(Collected data entries)
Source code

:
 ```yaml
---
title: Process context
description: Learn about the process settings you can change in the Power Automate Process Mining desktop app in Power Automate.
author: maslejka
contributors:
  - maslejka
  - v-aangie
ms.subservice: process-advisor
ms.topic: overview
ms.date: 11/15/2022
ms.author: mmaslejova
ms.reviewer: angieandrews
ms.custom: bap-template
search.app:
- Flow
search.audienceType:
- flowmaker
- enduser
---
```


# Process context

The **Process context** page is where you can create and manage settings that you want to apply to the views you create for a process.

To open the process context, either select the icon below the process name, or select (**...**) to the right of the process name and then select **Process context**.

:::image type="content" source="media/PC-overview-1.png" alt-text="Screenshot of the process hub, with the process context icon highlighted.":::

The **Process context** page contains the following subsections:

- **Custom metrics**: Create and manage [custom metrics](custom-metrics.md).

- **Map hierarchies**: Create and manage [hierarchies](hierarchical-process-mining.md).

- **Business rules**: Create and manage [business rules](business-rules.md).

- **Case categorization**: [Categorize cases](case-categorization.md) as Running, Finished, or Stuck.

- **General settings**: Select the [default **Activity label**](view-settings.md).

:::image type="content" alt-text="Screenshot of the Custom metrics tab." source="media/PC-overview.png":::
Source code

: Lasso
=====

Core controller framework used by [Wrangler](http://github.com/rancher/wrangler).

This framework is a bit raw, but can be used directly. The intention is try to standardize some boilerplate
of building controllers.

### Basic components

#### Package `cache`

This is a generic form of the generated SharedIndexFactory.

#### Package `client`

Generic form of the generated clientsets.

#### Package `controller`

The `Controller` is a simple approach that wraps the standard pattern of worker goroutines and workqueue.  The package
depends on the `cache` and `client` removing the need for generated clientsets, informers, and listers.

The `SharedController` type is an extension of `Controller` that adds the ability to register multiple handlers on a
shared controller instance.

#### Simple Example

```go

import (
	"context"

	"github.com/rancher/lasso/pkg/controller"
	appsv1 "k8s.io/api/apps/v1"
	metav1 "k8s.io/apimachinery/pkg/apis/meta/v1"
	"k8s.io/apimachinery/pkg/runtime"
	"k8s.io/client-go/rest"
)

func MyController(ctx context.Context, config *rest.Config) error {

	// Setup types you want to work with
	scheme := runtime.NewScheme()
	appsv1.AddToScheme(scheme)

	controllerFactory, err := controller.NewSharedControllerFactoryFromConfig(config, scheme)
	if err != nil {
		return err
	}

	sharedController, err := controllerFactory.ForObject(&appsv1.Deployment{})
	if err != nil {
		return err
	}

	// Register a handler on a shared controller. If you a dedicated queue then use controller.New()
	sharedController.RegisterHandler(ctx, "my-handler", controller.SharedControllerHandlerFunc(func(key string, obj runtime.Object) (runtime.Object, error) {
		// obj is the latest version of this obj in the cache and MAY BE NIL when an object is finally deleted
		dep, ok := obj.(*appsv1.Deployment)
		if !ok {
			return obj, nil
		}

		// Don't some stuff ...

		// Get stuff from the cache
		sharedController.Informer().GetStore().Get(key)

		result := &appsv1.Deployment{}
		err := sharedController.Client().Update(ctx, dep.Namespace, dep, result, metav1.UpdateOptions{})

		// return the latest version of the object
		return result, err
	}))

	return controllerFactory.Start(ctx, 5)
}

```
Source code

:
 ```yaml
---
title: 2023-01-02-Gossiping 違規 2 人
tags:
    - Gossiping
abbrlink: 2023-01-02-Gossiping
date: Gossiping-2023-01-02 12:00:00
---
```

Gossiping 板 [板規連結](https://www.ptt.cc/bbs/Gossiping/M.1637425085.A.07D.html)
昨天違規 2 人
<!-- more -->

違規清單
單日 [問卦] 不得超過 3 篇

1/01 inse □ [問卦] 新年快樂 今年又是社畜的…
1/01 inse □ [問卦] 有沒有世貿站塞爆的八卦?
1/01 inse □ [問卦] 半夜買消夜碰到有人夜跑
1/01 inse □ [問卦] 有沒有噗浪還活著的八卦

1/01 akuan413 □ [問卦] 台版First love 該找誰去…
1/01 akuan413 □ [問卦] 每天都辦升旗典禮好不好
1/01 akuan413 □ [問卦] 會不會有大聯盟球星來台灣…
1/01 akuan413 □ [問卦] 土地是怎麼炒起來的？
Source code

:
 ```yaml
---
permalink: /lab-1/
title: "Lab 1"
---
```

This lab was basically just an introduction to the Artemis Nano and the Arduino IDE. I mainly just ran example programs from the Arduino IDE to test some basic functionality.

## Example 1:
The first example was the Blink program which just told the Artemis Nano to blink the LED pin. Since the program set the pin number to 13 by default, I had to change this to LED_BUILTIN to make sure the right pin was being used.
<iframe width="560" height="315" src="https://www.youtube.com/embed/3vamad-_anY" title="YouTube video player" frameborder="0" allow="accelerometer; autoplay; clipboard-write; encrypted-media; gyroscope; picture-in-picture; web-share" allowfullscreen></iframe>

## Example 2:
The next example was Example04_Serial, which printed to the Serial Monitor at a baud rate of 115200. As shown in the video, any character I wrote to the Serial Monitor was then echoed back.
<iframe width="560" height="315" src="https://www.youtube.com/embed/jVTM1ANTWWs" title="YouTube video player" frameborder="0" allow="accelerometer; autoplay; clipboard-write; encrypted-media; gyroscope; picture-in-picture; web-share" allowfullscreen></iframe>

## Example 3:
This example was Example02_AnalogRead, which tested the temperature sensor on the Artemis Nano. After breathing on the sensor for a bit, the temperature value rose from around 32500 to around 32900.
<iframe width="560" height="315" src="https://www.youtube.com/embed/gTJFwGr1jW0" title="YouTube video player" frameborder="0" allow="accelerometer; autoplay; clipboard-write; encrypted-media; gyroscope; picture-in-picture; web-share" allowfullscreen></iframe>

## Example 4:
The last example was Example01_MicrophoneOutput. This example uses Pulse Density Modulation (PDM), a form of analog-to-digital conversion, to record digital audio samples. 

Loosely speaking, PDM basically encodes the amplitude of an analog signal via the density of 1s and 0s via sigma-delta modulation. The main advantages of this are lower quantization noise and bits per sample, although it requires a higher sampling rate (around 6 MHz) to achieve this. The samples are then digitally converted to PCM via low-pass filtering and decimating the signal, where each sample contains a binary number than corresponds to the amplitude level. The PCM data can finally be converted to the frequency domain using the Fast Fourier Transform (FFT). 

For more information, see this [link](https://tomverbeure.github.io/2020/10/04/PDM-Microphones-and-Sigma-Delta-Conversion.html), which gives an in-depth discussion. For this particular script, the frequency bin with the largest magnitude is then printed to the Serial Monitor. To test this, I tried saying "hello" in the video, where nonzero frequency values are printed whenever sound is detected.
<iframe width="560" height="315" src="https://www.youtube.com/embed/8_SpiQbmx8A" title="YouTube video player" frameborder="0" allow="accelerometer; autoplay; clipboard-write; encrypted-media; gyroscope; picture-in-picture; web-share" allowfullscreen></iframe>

_The task:_
Show me every line in the data above that includes "cache".

_Answer section:_
#### Package `cache`
depends on the `cache` and `client` removing the need for generated clientsets, informers, and listers.
		// obj is the latest version of this obj in the cache and MAY BE NIL when an object is finally deleted
		// Get stuff from the cache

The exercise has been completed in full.